**Problem description:** Output only the lines of the entries that follow, starting at the one with "Harry looked up" and running down to the one with "She waggled the", both included and unchanged.

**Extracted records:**
Segment Open
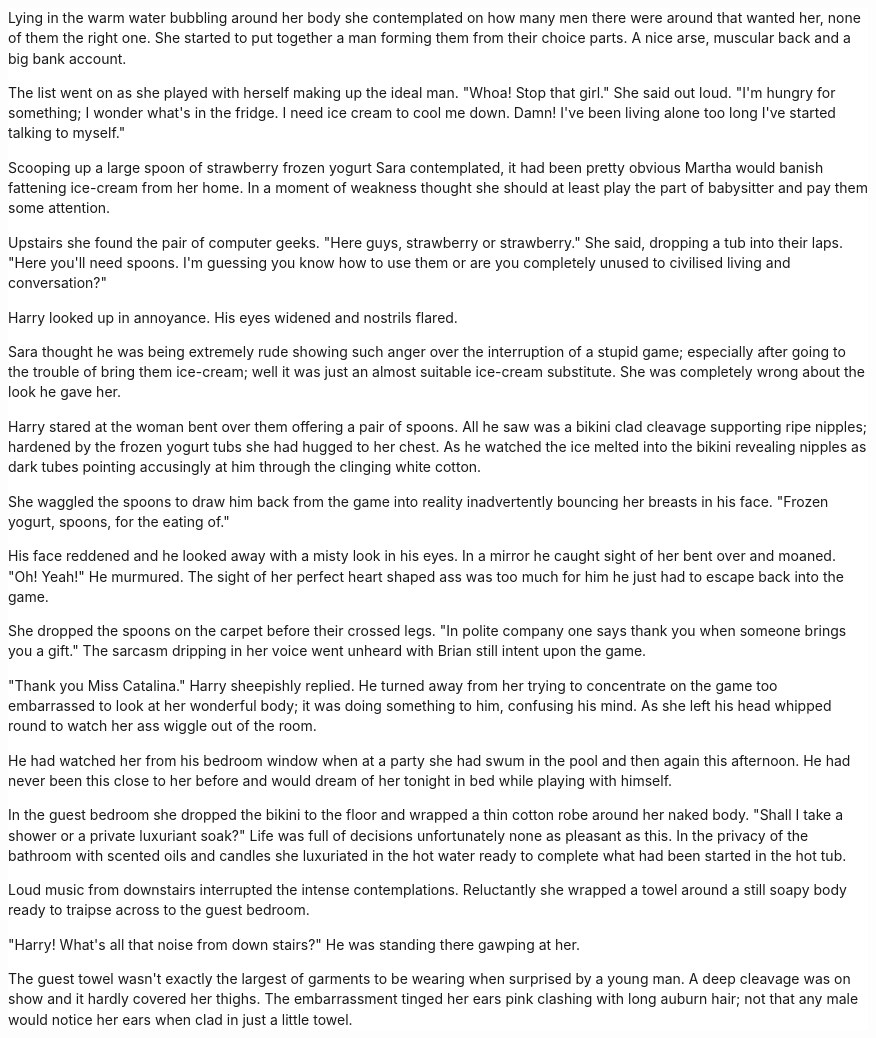  Lying in the warm water bubbling around her body she contemplated on how many men there were around that wanted her, none of them the right one. She started to put together a man forming them from their choice parts. A nice arse, muscular back and a big bank account. 

 The list went on as she played with herself making up the ideal man. "Whoa! Stop that girl." She said out loud. "I'm hungry for something; I wonder what's in the fridge. I need ice cream to cool me down. Damn! I've been living alone too long I've started talking to myself." 

 Scooping up a large spoon of strawberry frozen yogurt Sara contemplated, it had been pretty obvious Martha would banish fattening ice-cream from her home. In a moment of weakness thought she should at least play the part of babysitter and pay them some attention. 

 Upstairs she found the pair of computer geeks. "Here guys, strawberry or strawberry." She said, dropping a tub into their laps. "Here you'll need spoons. I'm guessing you know how to use them or are you completely unused to civilised living and conversation?" 

 Harry looked up in annoyance. His eyes widened and nostrils flared. 

 Sara thought he was being extremely rude showing such anger over the interruption of a stupid game; especially after going to the trouble of bring them ice-cream; well it was just an almost suitable ice-cream substitute. She was completely wrong about the look he gave her. 

 Harry stared at the woman bent over them offering a pair of spoons. All he saw was a bikini clad cleavage supporting ripe nipples; hardened by the frozen yogurt tubs she had hugged to her chest. As he watched the ice melted into the bikini revealing nipples as dark tubes pointing accusingly at him through the clinging white cotton. 

 She waggled the spoons to draw him back from the game into reality inadvertently bouncing her breasts in his face. "Frozen yogurt, spoons, for the eating of." 

 His face reddened and he looked away with a misty look in his eyes. In a mirror he caught sight of her bent over and moaned. "Oh! Yeah!" He murmured. The sight of her perfect heart shaped ass was too much for him he just had to escape back into the game. 

 She dropped the spoons on the carpet before their crossed legs. "In polite company one says thank you when someone brings you a gift." The sarcasm dripping in her voice went unheard with Brian still intent upon the game. 

 "Thank you Miss Catalina." Harry sheepishly replied. He turned away from her trying to concentrate on the game too embarrassed to look at her wonderful body; it was doing something to him, confusing his mind. As she left his head whipped round to watch her ass wiggle out of the room. 

 He had watched her from his bedroom window when at a party she had swum in the pool and then again this afternoon. He had never been this close to her before and would dream of her tonight in bed while playing with himself. 

 In the guest bedroom she dropped the bikini to the floor and wrapped a thin cotton robe around her naked body. "Shall I take a shower or a private luxuriant soak?" Life was full of decisions unfortunately none as pleasant as this. In the privacy of the bathroom with scented oils and candles she luxuriated in the hot water ready to complete what had been started in the hot tub. 

 Loud music from downstairs interrupted the intense contemplations. Reluctantly she wrapped a towel around a still soapy body ready to traipse across to the guest bedroom. 

 "Harry! What's all that noise from down stairs?" He was standing there gawping at her. 

 The guest towel wasn't exactly the largest of garments to be wearing when surprised by a young man. A deep cleavage was on show and it hardly covered her thighs. The embarrassment tinged her ears pink clashing with long auburn hair; not that any male would notice her ears when clad in just a little towel.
Segment Closed
**Response to this exercise:**
 Harry looked up in annoyance. His eyes widened and nostrils flared. 

 Sara thought he was being extremely rude showing such anger over the interruption of a stupid game; especially after going to the trouble of bring them ice-cream; well it was just an almost suitable ice-cream substitute. She was completely wrong about the look he gave her. 

 Harry stared at the woman bent over them offering a pair of spoons. All he saw was a bikini clad cleavage supporting ripe nipples; hardened by the frozen yogurt tubs she had hugged to her chest. As he watched the ice melted into the bikini revealing nipples as dark tubes pointing accusingly at him through the clinging white cotton. 

 She waggled the spoons to draw him back from the game into reality inadvertently bouncing her breasts in his face. "Frozen yogurt, spoons, for the eating of." 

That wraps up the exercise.